*** Opening Materials provided ***

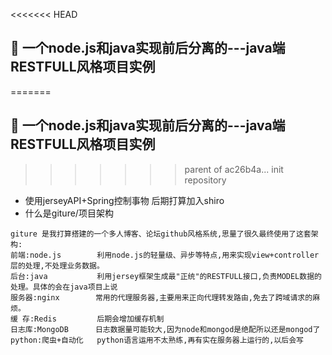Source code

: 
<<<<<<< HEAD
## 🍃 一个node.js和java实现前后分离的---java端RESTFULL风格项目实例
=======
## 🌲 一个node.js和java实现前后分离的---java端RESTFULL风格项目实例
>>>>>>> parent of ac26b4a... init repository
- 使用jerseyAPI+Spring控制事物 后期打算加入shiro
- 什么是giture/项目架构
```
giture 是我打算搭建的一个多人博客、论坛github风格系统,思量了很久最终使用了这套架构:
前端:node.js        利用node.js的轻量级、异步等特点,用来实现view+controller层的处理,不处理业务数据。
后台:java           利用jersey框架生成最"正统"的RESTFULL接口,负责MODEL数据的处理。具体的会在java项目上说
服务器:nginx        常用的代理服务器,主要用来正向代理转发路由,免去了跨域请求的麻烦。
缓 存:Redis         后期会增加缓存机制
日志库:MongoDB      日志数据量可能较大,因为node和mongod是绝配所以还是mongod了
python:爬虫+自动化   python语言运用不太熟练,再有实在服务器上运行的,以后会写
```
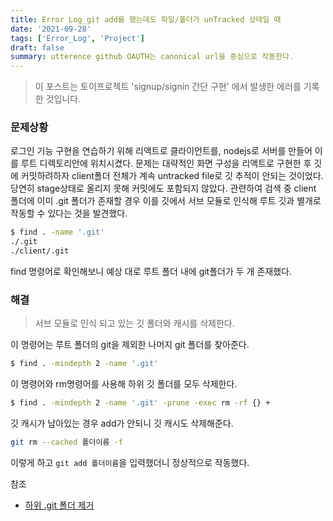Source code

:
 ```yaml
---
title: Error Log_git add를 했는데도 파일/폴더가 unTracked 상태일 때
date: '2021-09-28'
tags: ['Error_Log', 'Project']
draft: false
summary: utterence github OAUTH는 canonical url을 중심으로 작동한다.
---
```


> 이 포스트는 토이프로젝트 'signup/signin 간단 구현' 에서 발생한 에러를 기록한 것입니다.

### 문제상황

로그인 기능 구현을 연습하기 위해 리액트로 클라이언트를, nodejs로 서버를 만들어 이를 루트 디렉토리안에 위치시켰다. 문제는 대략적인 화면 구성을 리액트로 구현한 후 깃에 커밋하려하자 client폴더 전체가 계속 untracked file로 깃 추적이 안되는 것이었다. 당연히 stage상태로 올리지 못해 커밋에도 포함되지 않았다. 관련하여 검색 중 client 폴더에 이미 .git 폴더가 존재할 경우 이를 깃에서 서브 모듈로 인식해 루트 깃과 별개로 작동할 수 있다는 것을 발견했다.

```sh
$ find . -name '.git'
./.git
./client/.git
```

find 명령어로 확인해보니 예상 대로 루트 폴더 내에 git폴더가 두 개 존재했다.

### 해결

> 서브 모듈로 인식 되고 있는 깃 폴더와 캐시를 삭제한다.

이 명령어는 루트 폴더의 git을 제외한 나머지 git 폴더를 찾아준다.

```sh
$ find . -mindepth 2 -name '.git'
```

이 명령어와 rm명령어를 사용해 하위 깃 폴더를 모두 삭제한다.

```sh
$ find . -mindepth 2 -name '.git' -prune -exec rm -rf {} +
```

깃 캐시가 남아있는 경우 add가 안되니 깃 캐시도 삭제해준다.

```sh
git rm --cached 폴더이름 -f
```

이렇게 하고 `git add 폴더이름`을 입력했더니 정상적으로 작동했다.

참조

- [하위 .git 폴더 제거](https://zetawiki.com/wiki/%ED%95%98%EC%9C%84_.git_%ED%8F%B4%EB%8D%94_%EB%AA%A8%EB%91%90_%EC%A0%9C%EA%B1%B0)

*** Closing Materials provided ***
*** Opening Materials provided ***

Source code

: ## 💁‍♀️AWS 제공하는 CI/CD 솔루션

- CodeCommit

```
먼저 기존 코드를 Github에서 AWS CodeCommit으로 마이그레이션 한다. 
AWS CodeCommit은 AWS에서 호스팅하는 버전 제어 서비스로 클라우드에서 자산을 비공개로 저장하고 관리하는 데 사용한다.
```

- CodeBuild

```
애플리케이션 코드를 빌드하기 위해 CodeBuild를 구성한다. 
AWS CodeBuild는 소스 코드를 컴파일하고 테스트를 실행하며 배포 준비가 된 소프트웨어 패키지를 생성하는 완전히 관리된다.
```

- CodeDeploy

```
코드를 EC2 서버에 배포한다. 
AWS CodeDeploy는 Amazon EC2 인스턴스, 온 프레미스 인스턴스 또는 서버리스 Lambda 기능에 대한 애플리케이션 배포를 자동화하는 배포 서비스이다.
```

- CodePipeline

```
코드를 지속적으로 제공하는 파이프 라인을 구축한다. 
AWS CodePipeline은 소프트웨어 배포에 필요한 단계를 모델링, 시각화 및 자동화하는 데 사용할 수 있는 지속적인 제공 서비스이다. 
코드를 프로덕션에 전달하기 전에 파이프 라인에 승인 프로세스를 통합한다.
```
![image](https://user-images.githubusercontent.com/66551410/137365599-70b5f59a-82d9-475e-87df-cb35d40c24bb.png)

*** Closing Materials provided ***

Goal of the exercise = Return only the number of lines in the listing that contain the word "find".

Output for this task = 4